Sunday, January 8, 2012

The Week After (Post-Holidaze)

After 3 ridiculous months, the Christmas season has finally (depends on who you ask) ended. Thankfully, that means no more difficulty navigating through malls like they're places where a new Guinness World Record is being conducted. No more annoyingly positive and mind-numbingly cheesy Christmas songs and movies. And finally, no more Christmas gift expectations from relatives you see like once a year. (Yeah, I'm a cheapskate)

But before you take me for some kind of Grinch, let me make it clear that I do love the holidays. After all, it also means cheerful re-unions, glorious food everywhere and most importantly, more cash comes into my wallet. It's the BS that comes with the season that I dislike. It's not fun staying in the FX line for 20 minutes on my way home. I can give more examples, but I don't want to whine here. Like all things in the Philippines, this is just one of the things we have to deal with. This is after all, a country ripe with contradictions. So on a scale of things that I love and hate simultaneously, the Christmas season would be between Manny Pacquiao (and his showbiz career) and cheap booze.

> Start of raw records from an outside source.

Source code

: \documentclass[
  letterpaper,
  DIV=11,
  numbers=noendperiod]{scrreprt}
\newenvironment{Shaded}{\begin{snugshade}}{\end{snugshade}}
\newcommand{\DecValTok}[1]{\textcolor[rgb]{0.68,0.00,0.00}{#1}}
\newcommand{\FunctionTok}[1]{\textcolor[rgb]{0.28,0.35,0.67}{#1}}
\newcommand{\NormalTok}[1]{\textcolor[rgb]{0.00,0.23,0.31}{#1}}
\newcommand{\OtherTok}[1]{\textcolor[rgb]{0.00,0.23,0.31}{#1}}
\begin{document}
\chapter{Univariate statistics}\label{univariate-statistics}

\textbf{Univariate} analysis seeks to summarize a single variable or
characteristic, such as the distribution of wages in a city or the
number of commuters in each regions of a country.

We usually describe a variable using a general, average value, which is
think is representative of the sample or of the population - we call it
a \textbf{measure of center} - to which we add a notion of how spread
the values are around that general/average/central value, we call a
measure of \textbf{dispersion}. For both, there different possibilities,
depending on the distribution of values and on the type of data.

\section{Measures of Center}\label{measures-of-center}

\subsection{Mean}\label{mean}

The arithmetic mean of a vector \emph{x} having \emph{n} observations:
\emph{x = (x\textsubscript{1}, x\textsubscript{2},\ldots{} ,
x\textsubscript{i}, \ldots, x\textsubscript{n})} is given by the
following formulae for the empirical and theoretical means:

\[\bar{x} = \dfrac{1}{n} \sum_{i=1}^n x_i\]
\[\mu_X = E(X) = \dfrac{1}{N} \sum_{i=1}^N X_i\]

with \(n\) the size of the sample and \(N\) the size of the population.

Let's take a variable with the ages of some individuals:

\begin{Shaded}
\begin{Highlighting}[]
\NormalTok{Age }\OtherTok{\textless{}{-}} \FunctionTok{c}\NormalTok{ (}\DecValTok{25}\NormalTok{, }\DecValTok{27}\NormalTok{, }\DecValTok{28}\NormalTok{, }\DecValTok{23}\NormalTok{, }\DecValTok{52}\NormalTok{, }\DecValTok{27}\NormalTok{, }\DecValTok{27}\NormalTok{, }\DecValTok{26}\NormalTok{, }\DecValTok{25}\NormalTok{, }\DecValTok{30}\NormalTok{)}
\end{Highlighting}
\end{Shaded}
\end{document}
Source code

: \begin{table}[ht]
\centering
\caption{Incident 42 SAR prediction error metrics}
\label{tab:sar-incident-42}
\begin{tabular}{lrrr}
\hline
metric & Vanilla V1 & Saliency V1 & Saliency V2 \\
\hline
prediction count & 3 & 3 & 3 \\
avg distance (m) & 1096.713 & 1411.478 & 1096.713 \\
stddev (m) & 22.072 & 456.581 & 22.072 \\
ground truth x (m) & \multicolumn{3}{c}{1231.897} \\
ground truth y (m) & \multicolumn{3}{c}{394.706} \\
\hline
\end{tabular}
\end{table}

Looks expensive, but it definitely doesn't taste like it. Still a great buy, though.


So in light of this post's introduction, I'm making a list of things I've realized both during/after the holiday season's bittersweet conclusion.

It's really just like any other day in this country, except that the usual money grubbing schemes have been turned up to maximum. 

    This means everyone's twice as hysterically happy/sincere while "asking for your generous help." Might be a good thing, but tell that to the carolers with the fake smiles on their faces when you drop upon them the soul-crushing words of "pasensya na po." Boom. GG noobs. Also applies to the kids who enter jeepneys, but this time they're bringing ampaos, and some will even sing you a happy song, despite not looking it. I guess I should feel sorry for them, but I can't really find it in myself to give to someone who's obviously in some child-exploiting syndicate.

It's a really bad time to be a worker in retail shops/malls during this season.

  Have you seen how ridiculous the outfits of these guys are just these past few weeks? Security guards with Santa hats are about as much of an insult to common aesthetic decency as the pink and blue paint job we used to have in the city, courtesy of the MMDA.

It's hard to look tough when you're wearing this

On a positive note, the more uhm, attractive female members of the department store's salespeople look mighty fine. Except for the part when they shout MERRY CHRISTMAS SEEEEER! just 2 feet away from you. And the part when you realize that the amount of makeup they put on seems to be playing a game of who can burn people's eyes more (?) with their outfits. 

Shopping for great food is a freaking quest into Mordor.

   One does not simply walk into Excellente Ham's store during December.

Shopping for clothes isn't a walk in the park either.

   Good luck waiting for your turn at the dressing room. In front of you are people who apparently can't read the sign that says, "only 3 items or less may be brought in."

We've lived off the food we bought for Noche Buena, plus the ones given to us for 5 days.

    Seriously, none of us cooked anything in the 5 days following Christmas Eve. I can still feel the ungodly amount I've ingested from time to time. When do I feel it, you ask? Every time I'm dressing up. I'm slowly returning to a pathetic physical condition.

You realize how much can change in a year.

    Last year I was a graduating student not giving much of a damn where I'm going.  Now, I'm a bored yuppie on the verge of quitting a dull job. It's amazing what a few months out in the real world can do for a person. You realize that the cutthroat people in the office you see in the movies are actually real, and infinitely more ridiculous and unbelievably stupid in real life. Oh and last year, I was the one receiving Christmas cash. This time, I'm the one dishing it out. Bah Humbug. 

You look in horror at the damage you've done not just to your body, but to your bank as well. 

   Well shit, I'm only human. But the best realization I've had through it all is this...

Everything was well worth it. And I can't wait to do it again next year. 

Time to watch the best Christmas movie ever made. F you Macaulay Culkin.